### Exercise prompt
Make an exact copy of the lines from the top of the entries below through the line with "The data resides". Leave all pictures out.

● ● ●

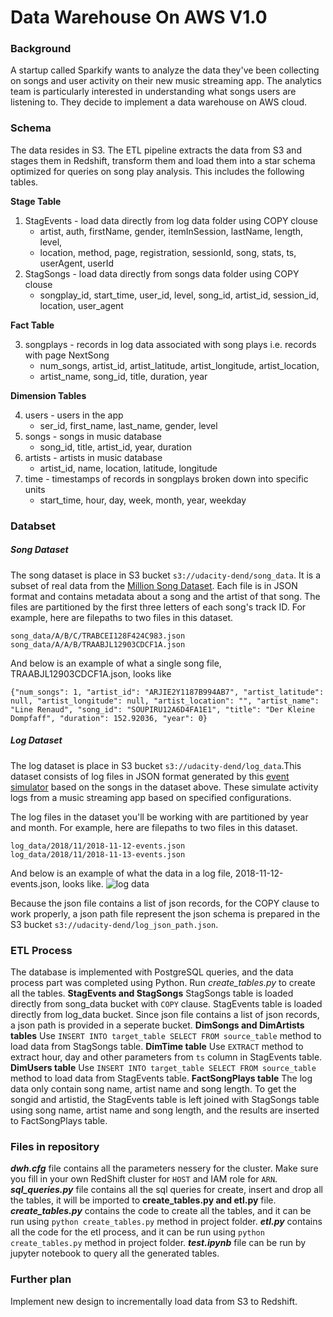 # Data Warehouse On AWS V1.0
### Background
A startup called Sparkify wants to analyze the data they've been collecting on songs and user activity on their new music streaming app. The analytics team is particularly interested in understanding what songs users are listening to. They decide to implement a data warehouse on AWS cloud.
### Schema
The data resides in S3. The ETL pipeline extracts the data from S3 and stages them in Redshift, transform them and load them into a star schema optimized for queries on song play analysis. This includes the following tables.

**Stage Table**

1. StagEvents - load data directly from log data folder using COPY clouse
   * artist, auth, firstName, gender, itemInSession, lastName, length, level,
   * location, method, page, registration, sessionId, song, stats, ts, userAgent, userId
2. StagSongs - load data directly from songs data folder using COPY clouse
   * songplay_id, start_time, user_id, level, song_id, artist_id, session_id, location, user_agent

**Fact Table**

3. songplays - records in log data associated with song plays i.e. records with page NextSong
   * num_songs, artist_id, artist_latitude, artist_longitude, artist_location, 
   * artist_name, song_id, title, duration, year

**Dimension Tables**

4. users - users in the app
   * ser_id, first_name, last_name, gender, level
5. songs - songs in music database
   * song_id, title, artist_id, year, duration
6. artists - artists in music database
   * artist_id, name, location, latitude, longitude
7. time - timestamps of records in songplays broken down into specific units
   * start_time, hour, day, week, month, year, weekday
### Databset
##### Song Dataset
The song dataset is place in S3 bucket `s3://udacity-dend/song_data`. It is a subset of real data from the [Million Song Dataset]. Each file is in JSON format and contains metadata about a song and the artist of that song. The files are partitioned by the first three letters of each song's track ID. For example, here are filepaths to two files in this dataset.
```
song_data/A/B/C/TRABCEI128F424C983.json
song_data/A/A/B/TRAABJL12903CDCF1A.json
```
And below is an example of what a single song file, TRAABJL12903CDCF1A.json, looks like
```
{"num_songs": 1, "artist_id": "ARJIE2Y1187B994AB7", "artist_latitude": null, "artist_longitude": null, "artist_location": "", "artist_name": "Line Renaud", "song_id": "SOUPIRU12A6D4FA1E1", "title": "Der Kleine Dompfaff", "duration": 152.92036, "year": 0}
```
##### Log Dataset
The log dataset is place in S3 bucket `s3://udacity-dend/log_data`.This dataset consists of log files in JSON format generated by this [event simulator] based on the songs in the dataset above. These simulate activity logs from a music streaming app based on specified configurations.

The log files in the dataset you'll be working with are partitioned by year and month. For example, here are filepaths to two files in this dataset.
```
log_data/2018/11/2018-11-12-events.json
log_data/2018/11/2018-11-13-events.json
```
And below is an example of what the data in a log file, 2018-11-12-events.json, looks like.
![log data](https://video.udacity-data.com/topher/2019/February/5c6c15e9_log-data/log-data.png)

Because the json file contains a list of json records, for the COPY clause to work properly, a json path file represent the json schema is prepared in the S3 bucket `s3://udacity-dend/log_json_path.json`.

### ETL Process
The database is implemented with PostgreSQL queries, and the data process part was completed using Python.
Run *create_tables.py* to create all the tables. 
**StagEvents and StagSongs**
StagSongs table is loaded directly from song_data bucket with `COPY` clause. StagEvents table is loaded directly from log_data bucket. Since json file contains a list of json records, a json path is provided in a seperate bucket.
**DimSongs and DimArtists tables**
Use `INSERT INTO target_table SELECT FROM source_table` method to load data from StagSongs table. 
**DimTime table**
Use `EXTRACT` method to extract hour, day and other parameters from `ts` column in StagEvents table.
**DimUsers table**
Use `INSERT INTO target_table SELECT FROM source_table` method to load data from StagEvents table. 
**FactSongPlays table**
The log data only contain song name, artist name and song length. To get the songid and artistid, the StagEvents table is left joined with StagSongs table using song name, artist name and song length, and the results are inserted to FactSongPlays table.
### Files in repository
***dwh.cfg*** file contains all the parameters nessery for the cluster. Make sure you fill in your own RedShift cluster for `HOST` and IAM role for `ARN`. ***sql_queries.py*** file contains all the sql queries for create, insert and drop all the tables, it will be imported to **create_tables.py and etl.py** file. ***create_tables.py*** contains the code to create all the tables, and it can be run using `python create_tables.py` method in project folder. ***etl.py*** contains all the code for the etl process, and it can be run using `python create_tables.py` method in project folder. ***test.ipynb*** file can be run by jupyter notebook to query all the generated tables.
### Further plan
Implement new design to incrementally load data from S3 to Redshift.

[Million Song Dataset]:https://labrosa.ee.columbia.edu/millionsong/
[event simulator]:https://github.com/Interana/eventsim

● ● ●

### Answer to the problem
 # Data Warehouse On AWS V1.0
### Background
A startup called Sparkify wants to analyze the data they've been collecting on songs and user activity on their new music streaming app. The analytics team is particularly interested in understanding what songs users are listening to. They decide to implement a data warehouse on AWS cloud.
### Schema
The data resides in S3. The ETL pipeline extracts the data from S3 and stages them in Redshift, transform them and load them into a star schema optimized for queries on song play analysis. This includes the following tables.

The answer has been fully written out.